[Excerpts from a dataset]
○ ○ ○ ○ ○ ○ ○

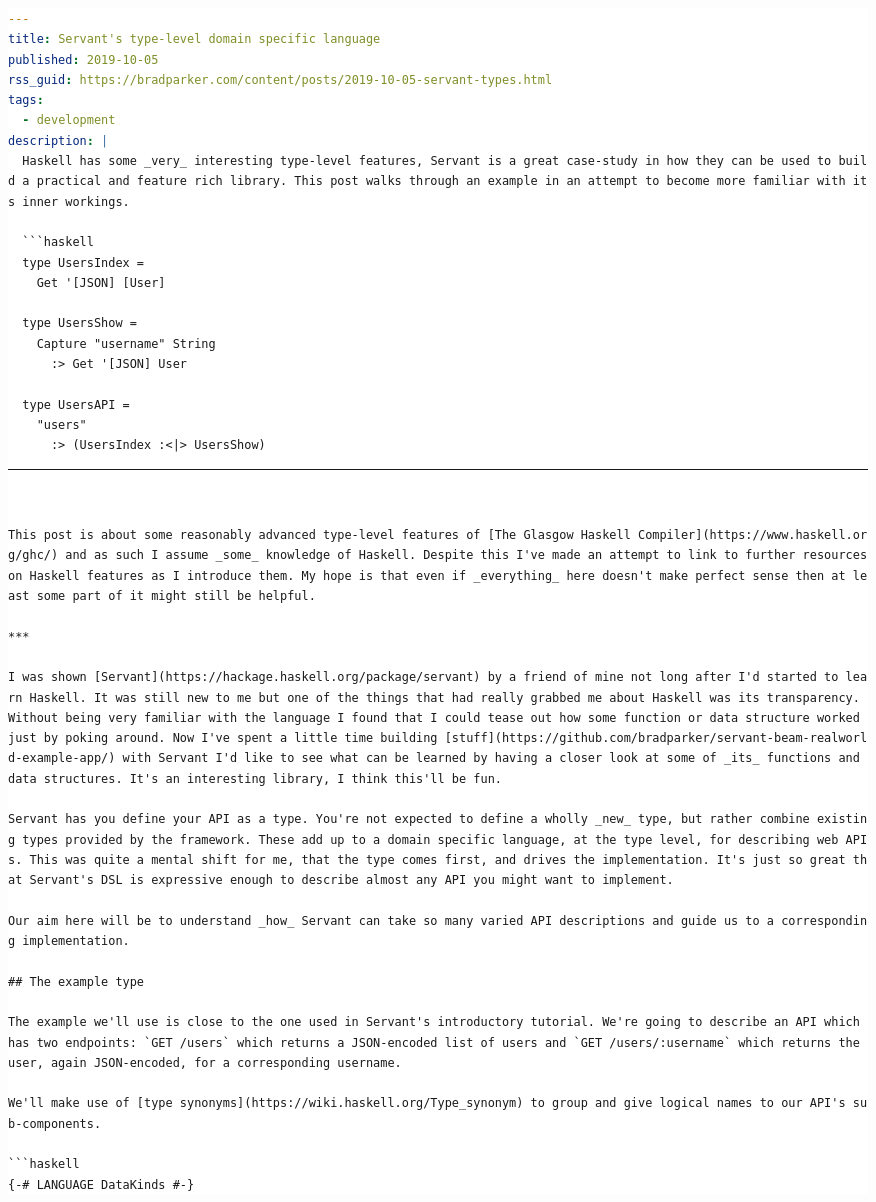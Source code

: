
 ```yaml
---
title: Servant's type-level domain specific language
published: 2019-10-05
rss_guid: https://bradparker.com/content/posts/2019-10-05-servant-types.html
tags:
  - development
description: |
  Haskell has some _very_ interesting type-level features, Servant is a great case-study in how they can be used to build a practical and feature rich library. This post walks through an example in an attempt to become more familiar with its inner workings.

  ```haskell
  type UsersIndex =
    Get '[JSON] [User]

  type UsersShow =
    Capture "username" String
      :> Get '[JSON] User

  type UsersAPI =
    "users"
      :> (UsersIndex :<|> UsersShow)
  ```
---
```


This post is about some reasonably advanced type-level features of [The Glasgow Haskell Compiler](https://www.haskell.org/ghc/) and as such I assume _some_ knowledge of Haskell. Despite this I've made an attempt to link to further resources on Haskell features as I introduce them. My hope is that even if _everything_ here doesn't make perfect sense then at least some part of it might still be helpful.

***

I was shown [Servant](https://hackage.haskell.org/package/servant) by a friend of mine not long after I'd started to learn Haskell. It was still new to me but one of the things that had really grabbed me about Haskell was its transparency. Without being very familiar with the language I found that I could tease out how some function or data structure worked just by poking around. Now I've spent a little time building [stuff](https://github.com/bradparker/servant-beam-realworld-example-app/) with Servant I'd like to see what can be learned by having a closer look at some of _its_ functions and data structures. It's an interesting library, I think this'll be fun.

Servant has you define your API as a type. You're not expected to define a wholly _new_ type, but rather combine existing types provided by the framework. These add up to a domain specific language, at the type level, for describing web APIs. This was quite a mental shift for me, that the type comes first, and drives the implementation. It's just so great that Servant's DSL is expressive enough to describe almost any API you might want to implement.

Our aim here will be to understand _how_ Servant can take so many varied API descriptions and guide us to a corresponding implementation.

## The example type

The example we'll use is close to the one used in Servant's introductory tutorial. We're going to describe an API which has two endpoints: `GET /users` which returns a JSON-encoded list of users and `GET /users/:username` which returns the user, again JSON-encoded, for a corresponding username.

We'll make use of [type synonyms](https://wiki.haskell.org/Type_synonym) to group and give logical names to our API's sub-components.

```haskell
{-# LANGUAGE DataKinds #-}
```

○ ○ ○ ○ ○ ○ ○

> _WORK INSTRUCTION_
Copy down each line in the entries that has the word "used".

> _SOLUTION TO THE PROBLEM_
  Haskell has some _very_ interesting type-level features, Servant is a great case-study in how they can be used to build a practical and feature rich library. This post walks through an example in an attempt to become more familiar with its inner workings.
The example we'll use is close to the one used in Servant's introductory tutorial. We're going to describe an API which has two endpoints: `GET /users` which returns a JSON-encoded list of users and `GET /users/:username` which returns the user, again JSON-encoded, for a corresponding username.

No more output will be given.